The first two years, the Office of the Coordinator-General was going into these secretive interactions, conversations, negotiating, flying to China, flying all around the place, flogging off bits of Tasmania, starting the secretive expressions of interest process. The Government started to clamp down on all this information; people started to realise what was going on. The Tasmanian Planning Scheme was being rewritten, people were asking questions, and the Government was not giving answers, and so it started.
The Government started down the track of hiding what they were doing, being afraid to speak to their own convictions to Tasmanians and say, yes, we are looking at how we can sell off Crown land, we have assessed all the Crown land in the state to see what we can flog off. If you had come out and said that, the Tasmanian community would have known what they were dealing with. If you had come out and said, 'We are prepared to open up our World Heritage Wilderness Area to anybody who wants to come and get a bit for exclusive possession', people would have known what was going on. They would not have put the right to information request in. You would have been really transparent about what was going on, but you continued to hide it.
The culture in this Government is to protect ministers from risk. That is the bottom line. There might be a minister or two who does not personally get involved, but we have written evidence by email with the Department of Premier and Cabinet that an RTI could not have been given to us in a timely fashion because they were waiting sign-off from the minister. We have the written evidence. We have the Ombudsman's report. They are all incontrovertible and they are all factual; they are all written in by the independent Ombudsman. We have the paper evidence. It is clear.
It is not about the Premier having a chat to Richard Connock to solve the problem. The problem is not in the system. Yes, there are problems with the RTI act. There are loopholes that need to be fixed. The Greens have identified them; they must be done.

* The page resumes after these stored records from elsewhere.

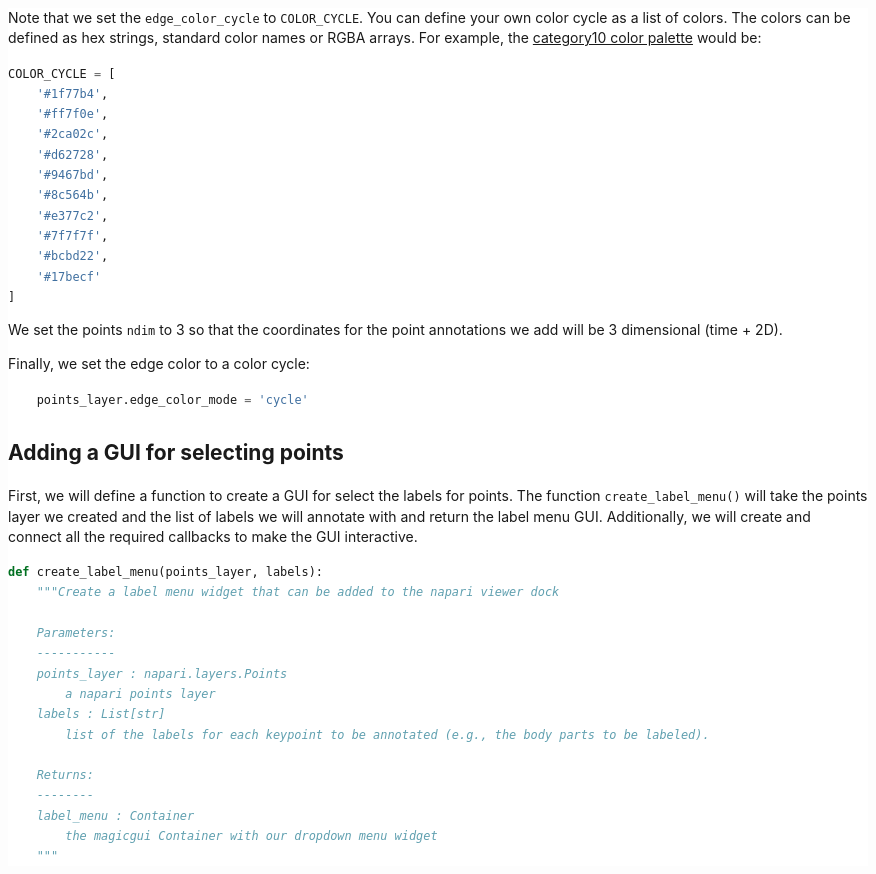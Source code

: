 Note that we set the `edge_color_cycle` to `COLOR_CYCLE`.
You can define your own color cycle as a list of colors.
The colors can be defined as hex strings, standard color names or RGBA arrays.
For example, the [category10 color palette](https://github.com/d3/d3-3.x-api-reference/blob/master/Ordinal-Scales.md#category10) would be:

```python
COLOR_CYCLE = [
    '#1f77b4',
    '#ff7f0e',
    '#2ca02c',
    '#d62728',
    '#9467bd',
    '#8c564b',
    '#e377c2',
    '#7f7f7f',
    '#bcbd22',
    '#17becf'
]
```

We set the points `ndim` to 3 so that the coordinates for the point annotations we add will be 3 dimensional (time + 2D).

Finally, we set the edge color to a color cycle:

```python
    points_layer.edge_color_mode = 'cycle'
```

## Adding a GUI for selecting points

First, we will define a function  to create a GUI for select the labels for
points. The function `create_label_menu()` will take the points layer we created
and the list of labels we will annotate with and return the label menu GUI.
Additionally, we will create and connect all the required callbacks to make the
GUI interactive.

```python
def create_label_menu(points_layer, labels):
    """Create a label menu widget that can be added to the napari viewer dock

    Parameters:
    -----------
    points_layer : napari.layers.Points
        a napari points layer
    labels : List[str]
        list of the labels for each keypoint to be annotated (e.g., the body parts to be labeled).

    Returns:
    --------
    label_menu : Container
        the magicgui Container with our dropdown menu widget
    """
```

The problem is this Government will continue to ramp up and get tighter and tighter and more secretive and controlling if the issue is about public servants fundamentally being instructed to protect their minister. That is the bottom line. That is what is happening. It is all about a protection racket for ministers. You have minister Barnett never being shown advice so he can have plausible deniability about bans on duck shooting. You have minister Jaensch who does not want to know, really, what the threatened values are for Rosny Hill, because then he might have to agree that he cannot hand it over for a massive hotel to be built at the top of that beautiful place, because it is clearly an outrage if you are trying to protect natural values, right? Except he is not hearing about the stuff that he does not want to be responsible for if the finger gets pointed to him as having done something wrong.
With a few exceptions, every single minister is using this as a tactic. They do not have to do it because the staff will do it for them because they know their fundamental job is to protect the minister.